“Los montes antiguos” de Enrique Andrés Ruiz
No sabría decir si este libro es una novela o un ensayo o una memoria o un largo poema en prosa. Será un poco de todo, lo más seguro, pero no es eso de lo que nos apetece hablar. Lo que salta a la vista, desde muy al principio, es que está atravesado por una especie de seriedad, no sabría cómo decirlo, no me refiero a una falta de sentido del humor, que lo tiene (poco, pero lo tiene) sino a una total y contundente ausencia de frivolidad, que hace que las vidas difíciles de verdad de las gentes, mujeres y hombres, en su mayor parte sencillas, humildes, que aquí se cuentan despierten en nosotros un profundo respeto. Es esto, las vidas de estas gentes y la manera de contárnoslas, de escribirlas, lo que sostiene y lo que da sentido a Los montes antiguos.
El narrador, un trasunto del propio escritor, suponemos, recibe de parte de Ramón -amigo de su padre, hombre severo y sabio a su manera, y uno de los personajes centrales del relato-, en su mismo lecho de muerte, el encargo de contar la historia de aquel rincón de Soria: “Ponle voz a todo eso que se ha quedado mudo, reseco. Yo te doy las palabras; tú tienes que poner la voz”. Y con este ruego, que más bien parece instituir un destino, lo que construye Enrique Andrés Ruiz es una auténtica Historia Universal de Valonsadero, un monte cerca de Soria capital, y de las gentes que allí vivieron, padecieron y, como exige la naturaleza (o cuando se cruza, amarga, la historia), finalmente murieron.
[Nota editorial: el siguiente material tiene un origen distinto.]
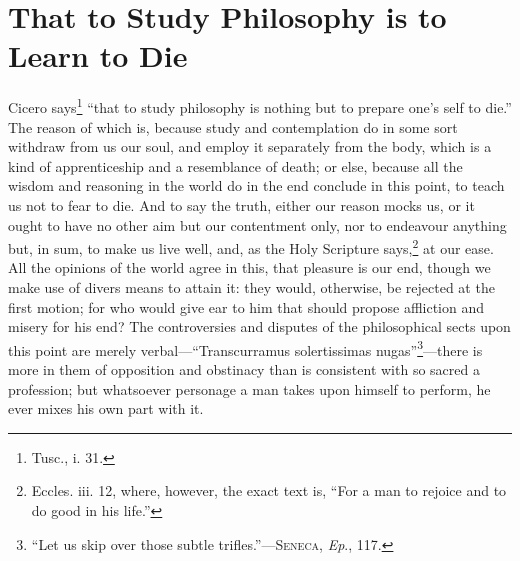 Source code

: 
\author{Michel de Montaigne}
\chapter{That to Study Philosophy is to Learn to Die}

Cicero says\footnote{Tusc., i. 31.} ``that to study
philosophy is nothing but to prepare one's self to die.'' The reason
of which is, because study and contemplation do in some sort withdraw
from us  our soul, and employ it separately from the body,
which is a kind of apprenticeship and a resemblance of death; or else,
because all the wisdom and reasoning in the world do in the end
conclude in this point, to teach us not to fear to die. And to say the
truth, either our reason mocks us, or it ought to have no other aim
but our contentment only, nor to endeavour anything but, in sum, to
make us live well, and, as the Holy Scripture says,\footnote{Eccles.
iii. 12, where, however, the exact text is, ``For a man to rejoice and
to do good in his life.''} at our ease. All the opinions of the world
agree in this, that pleasure is our end, though we make use of divers
means to attain it: they would, otherwise, be rejected at the first
motion; for who would give ear to him that should propose affliction
and misery for his end? The controversies and disputes of the
philosophical sects upon this point are merely
verbal---``Transcurramus solertissimas nugas''\footnote{``Let us skip
over those subtle trifles.''---\textsc{Seneca}, \textit{Ep}.,
117.}---there is more in them of opposition and obstinacy than is
consistent with so sacred a profession; but whatsoever personage a man
takes upon himself to perform, he ever mixes his own part with it.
Y lo hace, además, con una escritura propia, atenta a cada rincón del paisaje, a cada silencio de sus habitantes, siempre delicada, siempre firme también, con un oído muy fino para el habla de la tierra, de la que parece nacer directamente, como un árbol, tan rica en expresiones y palabras ya perdidas, con un aliento poético sostenido (no en vano el autor tiene varios poemarios en Pre-Textos): “De las palabras queda un roce en el aire, la piel de la voz. Se pierde al escribirlas.”
Y son tantos los temas que aquí se tratan, fiel reflejo de una época más compleja de lo que pensamos (a menudo se abusa de simplificar el pasado, haciendo, de paso, un flaco favor al presente), que constituyen un mundo en sí mismo, un mundo que ya no existiría de no ser porque el autor asume con lealtad la tarea de transmitirlo, de invocarlo: las cosechas, los animales, las fincas (Las Cobatillas o La Ginastera, auténticos paraísos perdidos), el paso del tiempo, los exilios interiores, la memoria familiar, el viejo comercio, las fiestas, como la Saca por San Juan (los caballistas y sus “camisas blancas, pegadas al torso, henchidas de aire en los costados, como jarcias abombadas”), la Guerra Civil, el poder y la piedad, los atavismos y la locura, el olvido y la muerte siempre en primer plano, y la libertad, sí, una libertad distinta y antigua. Una libertad como la que demuestra Ramón, al final de su vida, acatando ese momento con una mezcla de aceptación, madurez y despojamiento, con estas palabras: “Mira, yo a mis años… me doy por terminado”. ¿O es que existe una libertad más seria y más emocionante que ésta?